THE DISASTER ARTIST: Just Try to Look Away

disaster artist

The Disaster Artist by Greg Sestero
Reviewed by Steve(n)

If the difference between a crime and an accident is intent, then the international cult phenomenon that is the famously terrible film The Room bridges the gap between an insidiously surreal performance art prank and a contemptible, cinematic atrocity. Ping-ponging between the two ends of the spectrum is Tommy Wiseau, the enigmatic auteur behind the sensation – revered as a wayward godhead in some circles and reviled as a tyrannical buffoon in others. Regardless of its initial impetus, this polarizing movie has mesmerized audiences the world over, and, even if there is nothing tangible to be gained from watching it, it’s impossible to avert your eyes from exclusive footage of a disaster.

No one is better equipped to tell the story of this catastrophic production than Greg Sestero, the costar of The Room, and his memoir The Disaster Artist is a charming, captivating, and slyly uplifting investigation of the film that he helped to create. Beyond mere rubberneck value, The Disaster Artist is an intelligently candid look at the American dream and the lengths to which some people will go to achieve fame. As a young and not-particularly-gifted actor refining his craft in San Francisco at the turn of the millennium, Greg Sestero had the dubious honor of sharing an acting class with a greasy, scarified, and damaged man who implausibly controlled a vast fortune and, among other things, claimed to be a vampire. This man of course turned out to be Tommy Wiseau, and, as the two developed a flawed sort of friendship, a bizarre thing of beauty wormed out of the scrap heap of their shared disappointments and metamorphosed into the worst movie you will ever see.
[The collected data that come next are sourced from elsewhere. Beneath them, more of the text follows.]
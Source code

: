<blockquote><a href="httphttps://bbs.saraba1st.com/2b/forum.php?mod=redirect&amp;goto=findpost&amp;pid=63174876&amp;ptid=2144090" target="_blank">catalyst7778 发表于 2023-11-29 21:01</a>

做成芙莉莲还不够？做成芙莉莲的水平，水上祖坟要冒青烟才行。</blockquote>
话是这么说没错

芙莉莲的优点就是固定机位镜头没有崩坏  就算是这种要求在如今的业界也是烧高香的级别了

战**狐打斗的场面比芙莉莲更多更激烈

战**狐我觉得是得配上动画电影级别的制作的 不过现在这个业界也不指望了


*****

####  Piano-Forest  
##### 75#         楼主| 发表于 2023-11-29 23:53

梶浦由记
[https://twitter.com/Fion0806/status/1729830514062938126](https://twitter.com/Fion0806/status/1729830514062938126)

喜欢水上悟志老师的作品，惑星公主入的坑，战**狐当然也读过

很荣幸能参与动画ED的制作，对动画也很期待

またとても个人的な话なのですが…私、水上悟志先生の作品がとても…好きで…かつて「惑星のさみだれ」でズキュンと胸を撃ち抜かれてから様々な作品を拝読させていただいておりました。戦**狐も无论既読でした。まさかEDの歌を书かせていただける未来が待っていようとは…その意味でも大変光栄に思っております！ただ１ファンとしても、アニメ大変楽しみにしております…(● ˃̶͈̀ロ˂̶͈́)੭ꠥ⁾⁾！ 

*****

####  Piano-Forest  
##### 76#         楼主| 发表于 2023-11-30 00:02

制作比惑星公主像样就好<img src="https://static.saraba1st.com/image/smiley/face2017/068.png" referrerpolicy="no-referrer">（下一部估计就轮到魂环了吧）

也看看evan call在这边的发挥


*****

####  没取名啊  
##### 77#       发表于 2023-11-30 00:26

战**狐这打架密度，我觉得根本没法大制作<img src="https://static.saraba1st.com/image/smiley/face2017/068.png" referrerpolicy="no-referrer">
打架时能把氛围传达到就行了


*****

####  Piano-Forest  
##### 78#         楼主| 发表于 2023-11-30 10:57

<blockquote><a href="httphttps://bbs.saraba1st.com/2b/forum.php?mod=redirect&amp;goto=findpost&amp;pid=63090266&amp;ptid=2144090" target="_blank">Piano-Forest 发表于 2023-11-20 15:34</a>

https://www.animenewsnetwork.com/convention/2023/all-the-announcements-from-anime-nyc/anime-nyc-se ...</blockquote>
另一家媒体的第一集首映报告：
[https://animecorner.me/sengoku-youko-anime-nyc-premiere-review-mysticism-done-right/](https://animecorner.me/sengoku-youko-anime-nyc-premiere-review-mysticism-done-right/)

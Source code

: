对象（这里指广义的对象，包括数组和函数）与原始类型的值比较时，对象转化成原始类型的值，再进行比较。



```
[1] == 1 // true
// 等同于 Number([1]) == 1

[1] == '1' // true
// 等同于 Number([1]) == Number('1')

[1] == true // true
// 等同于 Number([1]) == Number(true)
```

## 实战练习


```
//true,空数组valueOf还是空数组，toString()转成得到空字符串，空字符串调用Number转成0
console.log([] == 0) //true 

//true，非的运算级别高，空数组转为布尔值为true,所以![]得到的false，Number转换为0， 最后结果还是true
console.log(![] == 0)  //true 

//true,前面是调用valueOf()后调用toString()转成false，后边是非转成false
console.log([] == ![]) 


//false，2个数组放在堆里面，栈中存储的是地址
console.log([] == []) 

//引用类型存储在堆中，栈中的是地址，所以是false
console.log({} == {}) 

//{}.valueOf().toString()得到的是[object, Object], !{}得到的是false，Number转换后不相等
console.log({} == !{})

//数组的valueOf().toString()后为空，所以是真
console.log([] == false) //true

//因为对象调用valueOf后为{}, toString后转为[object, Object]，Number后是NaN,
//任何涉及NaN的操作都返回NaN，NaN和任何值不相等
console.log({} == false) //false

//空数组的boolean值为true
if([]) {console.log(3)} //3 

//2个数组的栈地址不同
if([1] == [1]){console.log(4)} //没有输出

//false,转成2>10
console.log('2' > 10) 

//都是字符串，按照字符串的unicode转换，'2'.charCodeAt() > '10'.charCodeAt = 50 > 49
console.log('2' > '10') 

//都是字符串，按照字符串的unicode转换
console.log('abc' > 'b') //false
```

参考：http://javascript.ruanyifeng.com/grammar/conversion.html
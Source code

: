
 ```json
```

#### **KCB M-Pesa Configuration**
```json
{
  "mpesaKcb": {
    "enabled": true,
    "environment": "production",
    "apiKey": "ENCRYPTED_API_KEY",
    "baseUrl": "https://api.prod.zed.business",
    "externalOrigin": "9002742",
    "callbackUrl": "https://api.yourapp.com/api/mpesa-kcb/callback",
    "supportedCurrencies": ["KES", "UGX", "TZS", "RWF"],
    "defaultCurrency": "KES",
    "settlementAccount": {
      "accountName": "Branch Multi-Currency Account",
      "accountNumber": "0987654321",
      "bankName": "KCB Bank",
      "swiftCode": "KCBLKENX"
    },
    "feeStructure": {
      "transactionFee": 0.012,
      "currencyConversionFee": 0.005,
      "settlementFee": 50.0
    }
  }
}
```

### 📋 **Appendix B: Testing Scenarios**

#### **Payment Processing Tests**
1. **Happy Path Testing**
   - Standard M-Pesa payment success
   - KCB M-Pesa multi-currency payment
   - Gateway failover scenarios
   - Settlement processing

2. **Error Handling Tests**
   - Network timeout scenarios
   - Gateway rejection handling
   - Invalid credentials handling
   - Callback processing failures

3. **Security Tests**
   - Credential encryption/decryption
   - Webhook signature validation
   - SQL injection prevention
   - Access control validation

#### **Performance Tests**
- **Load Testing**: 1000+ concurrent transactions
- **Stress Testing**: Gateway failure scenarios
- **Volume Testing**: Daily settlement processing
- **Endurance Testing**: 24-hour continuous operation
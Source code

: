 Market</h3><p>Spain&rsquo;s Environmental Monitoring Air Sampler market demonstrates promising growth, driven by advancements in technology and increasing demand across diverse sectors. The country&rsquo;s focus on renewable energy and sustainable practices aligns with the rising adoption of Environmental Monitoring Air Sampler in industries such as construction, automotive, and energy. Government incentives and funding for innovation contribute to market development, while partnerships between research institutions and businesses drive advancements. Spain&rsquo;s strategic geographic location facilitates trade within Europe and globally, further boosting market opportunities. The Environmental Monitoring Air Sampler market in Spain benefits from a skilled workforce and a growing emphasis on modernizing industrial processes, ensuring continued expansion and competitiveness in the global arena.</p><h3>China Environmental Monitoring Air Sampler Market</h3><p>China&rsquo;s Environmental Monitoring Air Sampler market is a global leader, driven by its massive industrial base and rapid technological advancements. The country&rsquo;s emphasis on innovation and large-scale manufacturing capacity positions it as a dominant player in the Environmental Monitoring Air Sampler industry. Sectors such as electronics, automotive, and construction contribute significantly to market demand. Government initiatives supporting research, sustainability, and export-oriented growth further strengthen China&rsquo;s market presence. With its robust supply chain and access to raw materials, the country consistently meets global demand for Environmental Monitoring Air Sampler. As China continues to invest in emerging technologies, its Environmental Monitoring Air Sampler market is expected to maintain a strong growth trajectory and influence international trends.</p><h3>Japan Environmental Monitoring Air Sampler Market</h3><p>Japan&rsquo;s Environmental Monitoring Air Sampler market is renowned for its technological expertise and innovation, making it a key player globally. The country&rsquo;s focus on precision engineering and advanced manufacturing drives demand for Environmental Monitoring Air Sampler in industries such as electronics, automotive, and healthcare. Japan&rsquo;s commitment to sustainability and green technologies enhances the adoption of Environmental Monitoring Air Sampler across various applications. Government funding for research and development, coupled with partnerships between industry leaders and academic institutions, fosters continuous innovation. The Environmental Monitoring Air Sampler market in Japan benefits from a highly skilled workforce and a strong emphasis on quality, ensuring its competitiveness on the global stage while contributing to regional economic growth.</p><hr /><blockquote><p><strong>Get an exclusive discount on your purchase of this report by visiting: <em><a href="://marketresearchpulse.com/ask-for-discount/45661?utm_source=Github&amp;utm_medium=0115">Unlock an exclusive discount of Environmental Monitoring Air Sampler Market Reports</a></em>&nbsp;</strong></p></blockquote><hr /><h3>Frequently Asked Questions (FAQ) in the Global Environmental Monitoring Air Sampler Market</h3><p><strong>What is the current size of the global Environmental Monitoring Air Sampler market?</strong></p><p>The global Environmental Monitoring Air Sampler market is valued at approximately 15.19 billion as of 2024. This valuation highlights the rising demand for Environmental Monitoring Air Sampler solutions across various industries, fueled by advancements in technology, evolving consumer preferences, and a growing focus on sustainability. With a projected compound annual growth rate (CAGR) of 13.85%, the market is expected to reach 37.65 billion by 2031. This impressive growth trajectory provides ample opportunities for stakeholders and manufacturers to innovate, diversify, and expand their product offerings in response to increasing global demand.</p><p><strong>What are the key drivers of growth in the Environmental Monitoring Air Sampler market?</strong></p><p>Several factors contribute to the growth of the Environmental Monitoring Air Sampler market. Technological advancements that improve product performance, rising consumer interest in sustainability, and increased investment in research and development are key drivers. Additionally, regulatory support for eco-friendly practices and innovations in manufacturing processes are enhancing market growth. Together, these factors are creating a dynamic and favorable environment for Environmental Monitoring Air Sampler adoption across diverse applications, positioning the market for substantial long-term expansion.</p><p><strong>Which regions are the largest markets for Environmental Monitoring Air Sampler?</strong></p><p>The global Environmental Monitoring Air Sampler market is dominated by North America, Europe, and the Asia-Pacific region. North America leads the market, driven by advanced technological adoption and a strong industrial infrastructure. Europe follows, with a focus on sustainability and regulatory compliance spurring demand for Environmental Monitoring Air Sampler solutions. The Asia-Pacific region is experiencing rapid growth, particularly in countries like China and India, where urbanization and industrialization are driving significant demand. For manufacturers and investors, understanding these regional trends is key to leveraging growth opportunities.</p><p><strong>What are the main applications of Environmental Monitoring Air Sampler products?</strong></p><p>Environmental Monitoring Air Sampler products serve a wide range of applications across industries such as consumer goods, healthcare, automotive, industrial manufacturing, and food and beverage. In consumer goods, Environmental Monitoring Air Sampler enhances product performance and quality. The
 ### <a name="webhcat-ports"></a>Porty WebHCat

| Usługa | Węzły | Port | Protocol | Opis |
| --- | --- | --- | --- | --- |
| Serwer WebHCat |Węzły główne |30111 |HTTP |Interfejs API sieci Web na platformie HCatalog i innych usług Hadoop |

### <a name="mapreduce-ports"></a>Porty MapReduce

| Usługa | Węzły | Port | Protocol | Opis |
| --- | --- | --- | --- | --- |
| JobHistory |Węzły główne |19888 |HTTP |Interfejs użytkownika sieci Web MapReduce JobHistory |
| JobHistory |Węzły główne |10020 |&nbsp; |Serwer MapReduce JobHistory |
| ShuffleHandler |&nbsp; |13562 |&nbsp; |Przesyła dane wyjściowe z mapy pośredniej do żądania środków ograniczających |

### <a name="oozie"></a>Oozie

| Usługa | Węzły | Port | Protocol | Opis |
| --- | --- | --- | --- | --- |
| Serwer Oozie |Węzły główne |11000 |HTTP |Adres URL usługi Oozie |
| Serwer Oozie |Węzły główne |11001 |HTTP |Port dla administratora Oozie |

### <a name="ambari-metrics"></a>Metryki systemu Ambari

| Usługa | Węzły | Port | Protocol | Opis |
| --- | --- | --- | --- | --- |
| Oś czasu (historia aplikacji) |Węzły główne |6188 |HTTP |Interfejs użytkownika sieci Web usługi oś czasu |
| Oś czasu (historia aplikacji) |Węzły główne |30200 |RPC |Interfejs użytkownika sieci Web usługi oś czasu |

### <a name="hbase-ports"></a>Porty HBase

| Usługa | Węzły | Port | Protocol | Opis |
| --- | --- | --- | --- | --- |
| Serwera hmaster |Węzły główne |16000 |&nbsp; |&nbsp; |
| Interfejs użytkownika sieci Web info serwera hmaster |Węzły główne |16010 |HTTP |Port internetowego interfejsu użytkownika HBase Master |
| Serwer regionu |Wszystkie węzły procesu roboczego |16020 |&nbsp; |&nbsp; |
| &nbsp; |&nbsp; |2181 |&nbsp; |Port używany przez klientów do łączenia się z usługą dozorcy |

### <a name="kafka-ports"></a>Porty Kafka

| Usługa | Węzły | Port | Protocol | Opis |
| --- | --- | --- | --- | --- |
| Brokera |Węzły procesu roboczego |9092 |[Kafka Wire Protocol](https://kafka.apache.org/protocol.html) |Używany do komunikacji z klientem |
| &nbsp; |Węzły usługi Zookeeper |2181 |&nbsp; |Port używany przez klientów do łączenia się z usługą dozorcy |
The Disaster Artist tells a braided story of a mediocre actor’s rise to unwelcome notoriety, the seemingly cursed calamity that was the labored creation of The Room, and, perhaps most intriguingly, Tommy Wiseau’s largely speculative immigrant’s journey from Eastern Bloc poverty to bootstraps riches. Neither a vanity piece nor a sensationalized tabloid, The Disaster Artist is an authentic examination of pure, unmitigated ambition and what is possible when you simply ignore every piece of charitable advice and commit to chasing your weird, inadvisable dreams. Just try to look away.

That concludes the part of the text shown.